━━━━━ TASK MATERIAL
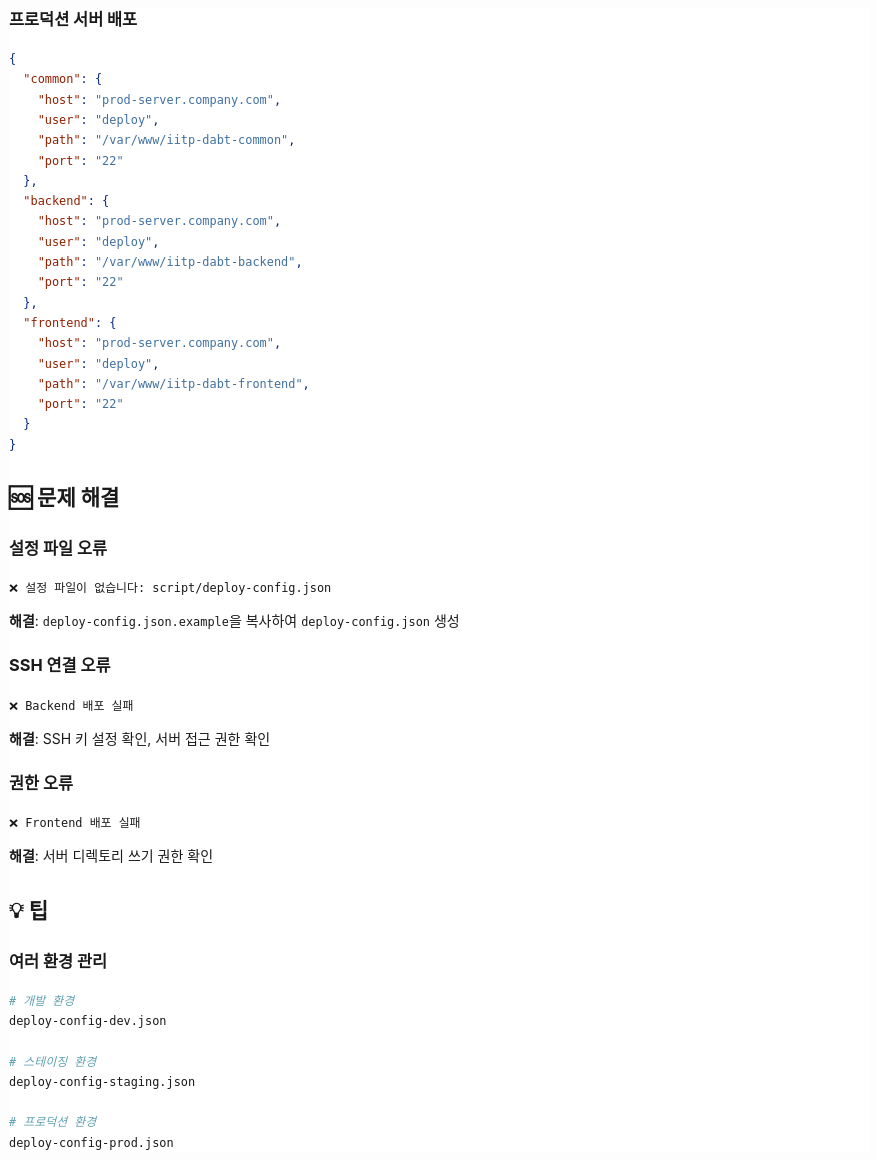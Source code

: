 ### 프로덕션 서버 배포
```json
{
  "common": {
    "host": "prod-server.company.com",
    "user": "deploy",
    "path": "/var/www/iitp-dabt-common",
    "port": "22"
  },
  "backend": {
    "host": "prod-server.company.com",
    "user": "deploy",
    "path": "/var/www/iitp-dabt-backend",
    "port": "22"
  },
  "frontend": {
    "host": "prod-server.company.com",
    "user": "deploy",
    "path": "/var/www/iitp-dabt-frontend",
    "port": "22"
  }
}
```

## 🆘 문제 해결

### 설정 파일 오류
```
❌ 설정 파일이 없습니다: script/deploy-config.json
```
**해결**: `deploy-config.json.example`을 복사하여 `deploy-config.json` 생성

### SSH 연결 오류
```
❌ Backend 배포 실패
```
**해결**: SSH 키 설정 확인, 서버 접근 권한 확인

### 권한 오류
```
❌ Frontend 배포 실패
```
**해결**: 서버 디렉토리 쓰기 권한 확인

## 💡 팁

### 여러 환경 관리
```bash
# 개발 환경
deploy-config-dev.json

# 스테이징 환경
deploy-config-staging.json

# 프로덕션 환경
deploy-config-prod.json
```
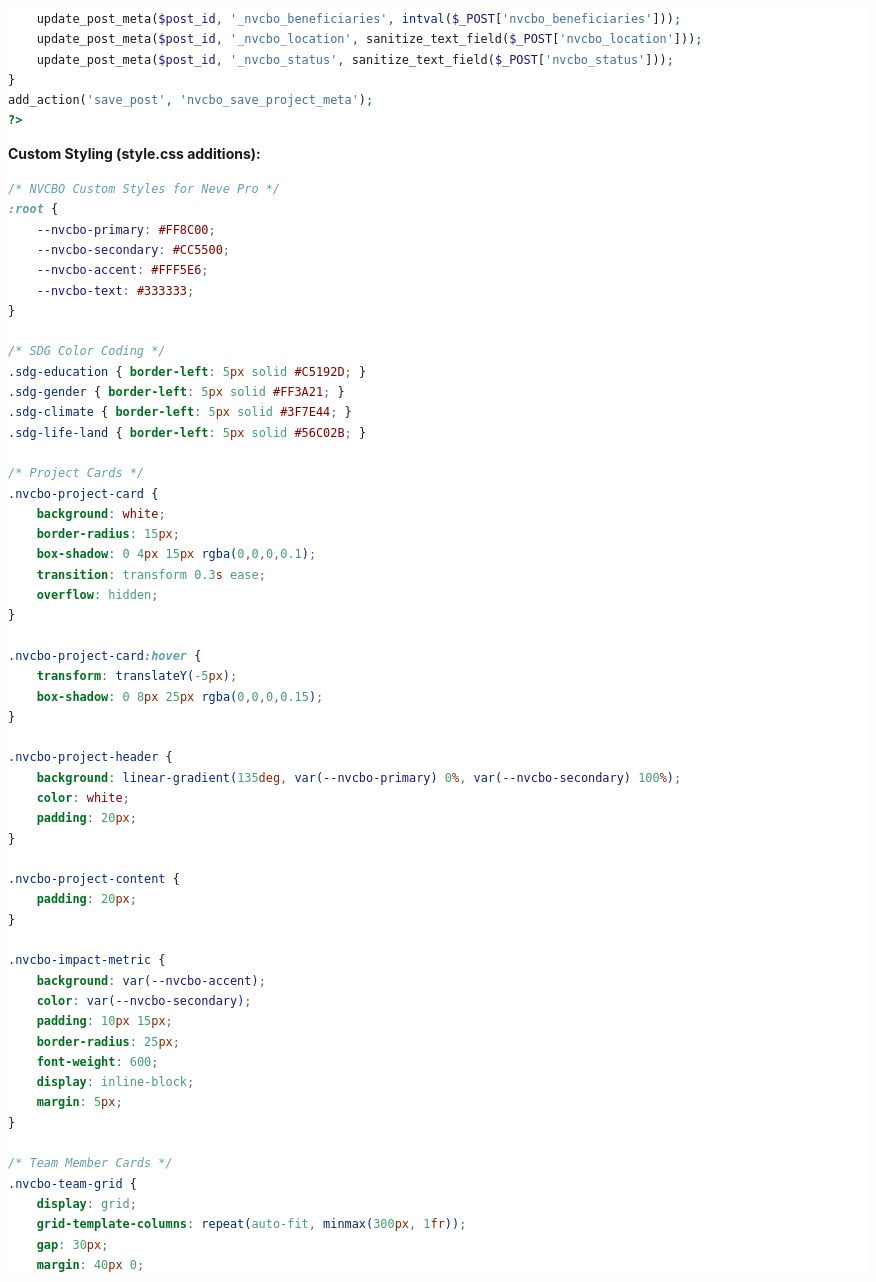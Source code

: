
 ```php
    update_post_meta($post_id, '_nvcbo_beneficiaries', intval($_POST['nvcbo_beneficiaries']));
    update_post_meta($post_id, '_nvcbo_location', sanitize_text_field($_POST['nvcbo_location']));
    update_post_meta($post_id, '_nvcbo_status', sanitize_text_field($_POST['nvcbo_status']));
}
add_action('save_post', 'nvcbo_save_project_meta');
?>
```

**Custom Styling (style.css additions):**
```css
/* NVCBO Custom Styles for Neve Pro */
:root {
    --nvcbo-primary: #FF8C00;
    --nvcbo-secondary: #CC5500;
    --nvcbo-accent: #FFF5E6;
    --nvcbo-text: #333333;
}

/* SDG Color Coding */
.sdg-education { border-left: 5px solid #C5192D; }
.sdg-gender { border-left: 5px solid #FF3A21; }
.sdg-climate { border-left: 5px solid #3F7E44; }
.sdg-life-land { border-left: 5px solid #56C02B; }

/* Project Cards */
.nvcbo-project-card {
    background: white;
    border-radius: 15px;
    box-shadow: 0 4px 15px rgba(0,0,0,0.1);
    transition: transform 0.3s ease;
    overflow: hidden;
}

.nvcbo-project-card:hover {
    transform: translateY(-5px);
    box-shadow: 0 8px 25px rgba(0,0,0,0.15);
}

.nvcbo-project-header {
    background: linear-gradient(135deg, var(--nvcbo-primary) 0%, var(--nvcbo-secondary) 100%);
    color: white;
    padding: 20px;
}

.nvcbo-project-content {
    padding: 20px;
}

.nvcbo-impact-metric {
    background: var(--nvcbo-accent);
    color: var(--nvcbo-secondary);
    padding: 10px 15px;
    border-radius: 25px;
    font-weight: 600;
    display: inline-block;
    margin: 5px;
}

/* Team Member Cards */
.nvcbo-team-grid {
    display: grid;
    grid-template-columns: repeat(auto-fit, minmax(300px, 1fr));
    gap: 30px;
    margin: 40px 0;
```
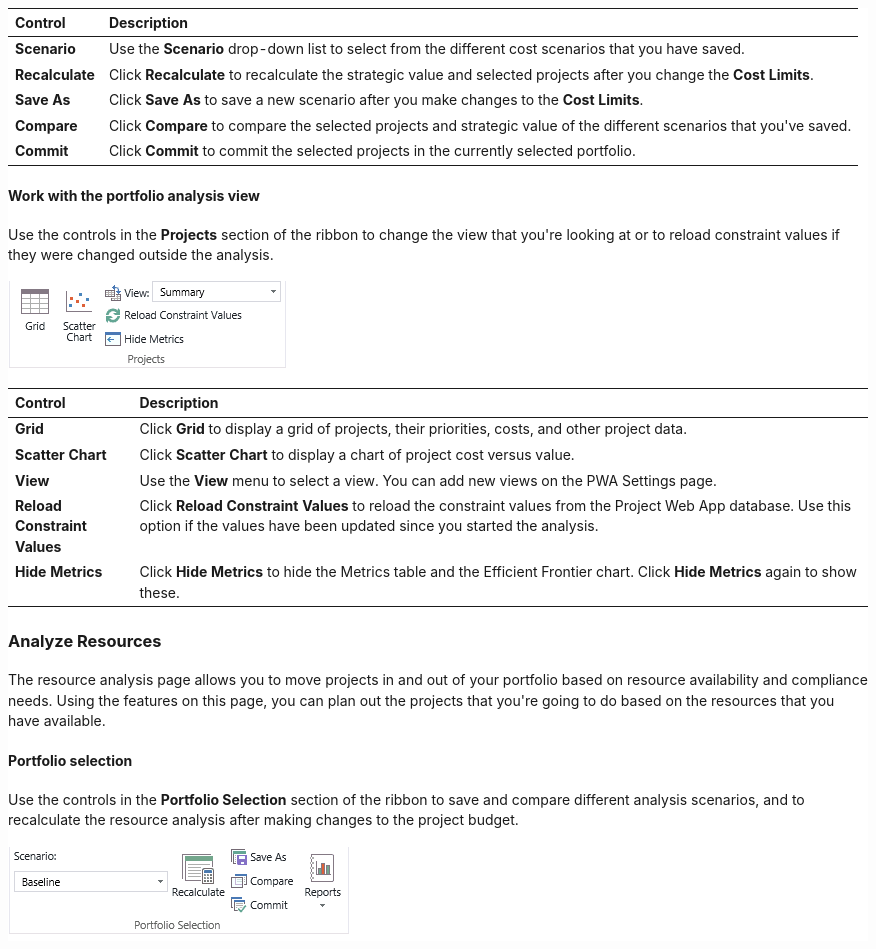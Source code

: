 |**Control**|**Description**|
|:-----|:-----|
|**Scenario** <br/> |Use the **Scenario** drop-down list to select from the different cost scenarios that you have saved. <br/> |
|**Recalculate** <br/> |Click **Recalculate** to recalculate the strategic value and selected projects after you change the **Cost Limits**.  <br/> |
|**Save As** <br/> |Click **Save As** to save a new scenario after you make changes to the **Cost Limits**.  <br/> |
|**Compare** <br/> |Click **Compare** to compare the selected projects and strategic value of the different scenarios that you've saved. <br/> |
|**Commit** <br/> |Click **Commit** to commit the selected projects in the currently selected portfolio. <br/> |
   
#### Work with the portfolio analysis view

Use the controls in the **Projects** section of the ribbon to change the view that you're looking at or to reload constraint values if they were changed outside the analysis.
  
![Screenshot of the Projects section of the ribbon.](images/PortfolioAnalysis-Projects.png)
  
|**Control**|**Description**|
|:-----|:-----|
|**Grid** <br/> |Click **Grid** to display a grid of projects, their priorities, costs, and other project data. <br/> |
|**Scatter Chart** <br/> |Click **Scatter Chart** to display a chart of project cost versus value. <br/> |
|**View** <br/> |Use the **View** menu to select a view. You can add new views on the PWA Settings page. <br/> |
|**Reload Constraint Values** <br/> |Click **Reload Constraint Values** to reload the constraint values from the Project Web App database. Use this option if the values have been updated since you started the analysis. <br/> |
|**Hide Metrics** <br/> |Click **Hide Metrics** to hide the Metrics table and the Efficient Frontier chart. Click **Hide Metrics** again to show these. <br/> |
   
### Analyze Resources

The resource analysis page allows you to move projects in and out of your portfolio based on resource availability and compliance needs. Using the features on this page, you can plan out the projects that you're going to do based on the resources that you have available.
  
#### Portfolio selection

Use the controls in the **Portfolio Selection** section of the ribbon to save and compare different analysis scenarios, and to recalculate the resource analysis after making changes to the project budget.
  
![Screenshot of Portfolio section of ribbon](images/ResourceAnalysis-PortfolioSelection.png)
  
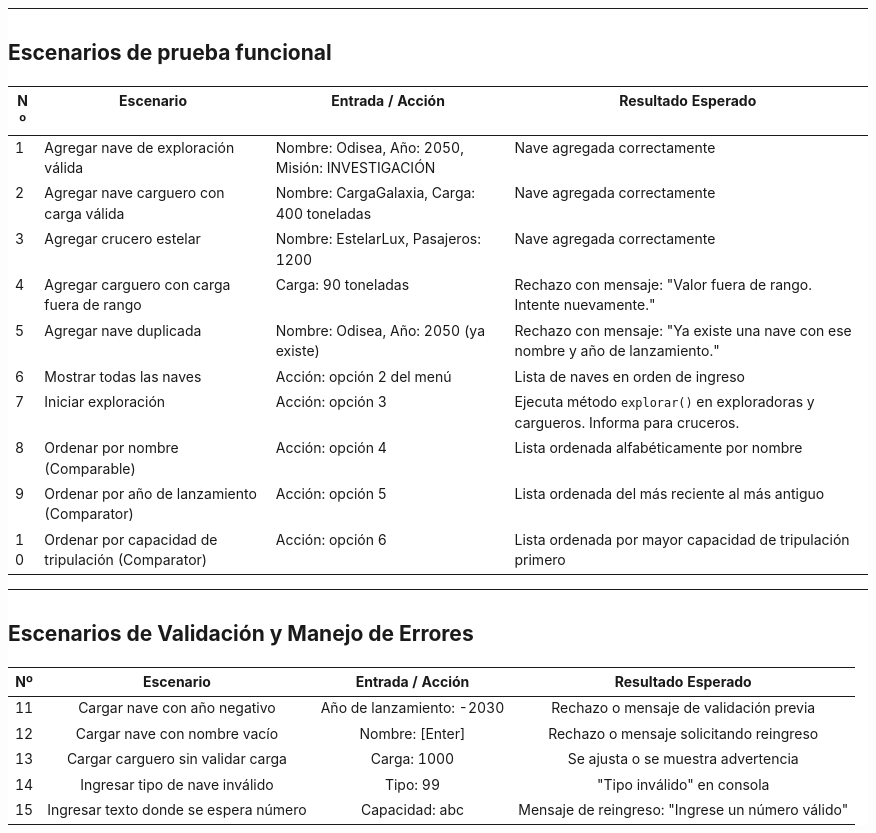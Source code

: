 
-------
## Escenarios de prueba funcional
| Nº | Escenario                              | Entrada / Acción                                      | Resultado Esperado                                                                 |
|----|----------------------------------------|-------------------------------------------------------|-----------------------------------------------------------------------------------|
| 1  | Agregar nave de exploración válida     | Nombre: Odisea, Año: 2050, Misión: INVESTIGACIÓN      | Nave agregada correctamente                                                       |
| 2  | Agregar nave carguero con carga válida | Nombre: CargaGalaxia, Carga: 400 toneladas            | Nave agregada correctamente                                                       |
| 3  | Agregar crucero estelar                | Nombre: EstelarLux, Pasajeros: 1200                   | Nave agregada correctamente                                                       |
| 4  | Agregar carguero con carga fuera de rango | Carga: 90 toneladas                                | Rechazo con mensaje: "Valor fuera de rango. Intente nuevamente."                  |
| 5  | Agregar nave duplicada                 | Nombre: Odisea, Año: 2050 (ya existe)                 | Rechazo con mensaje: "Ya existe una nave con ese nombre y año de lanzamiento."    |
| 6  | Mostrar todas las naves                | Acción: opción 2 del menú                             | Lista de naves en orden de ingreso                                                |
| 7  | Iniciar exploración                    | Acción: opción 3                                      | Ejecuta método `explorar()` en exploradoras y cargueros. Informa para cruceros.   |
| 8  | Ordenar por nombre (Comparable)        | Acción: opción 4                                      | Lista ordenada alfabéticamente por nombre                                         |
| 9  | Ordenar por año de lanzamiento (Comparator) | Acción: opción 5                                  | Lista ordenada del más reciente al más antiguo                                    |
| 10 | Ordenar por capacidad de tripulación (Comparator) | Acción: opción 6                              | Lista ordenada por mayor capacidad de tripulación primero                         |

-------
## Escenarios de Validación y Manejo de Errores
| Nº | Escenario                           | Entrada / Acción                 | Resultado Esperado                          |
|:--:|:-----------------------------------:|:--------------------------------:|:-------------------------------------------:|
| 11 | Cargar nave con año negativo       | Año de lanzamiento: -2030        | Rechazo o mensaje de validación previa      |
| 12 | Cargar nave con nombre vacío       | Nombre: [Enter]                  | Rechazo o mensaje solicitando reingreso     |
| 13 | Cargar carguero sin validar carga  | Carga: 1000                      | Se ajusta o se muestra advertencia          |
| 14 | Ingresar tipo de nave inválido     | Tipo: 99                         | "Tipo inválido" en consola                  |
| 15 | Ingresar texto donde se espera número | Capacidad: abc               | Mensaje de reingreso: "Ingrese un número válido" |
━━━━━━━━━━
_WORK TASK_
Using the entries above, tally every line that holds the word "left". Answer with that number only.

_WRITTEN SOLUTION_
4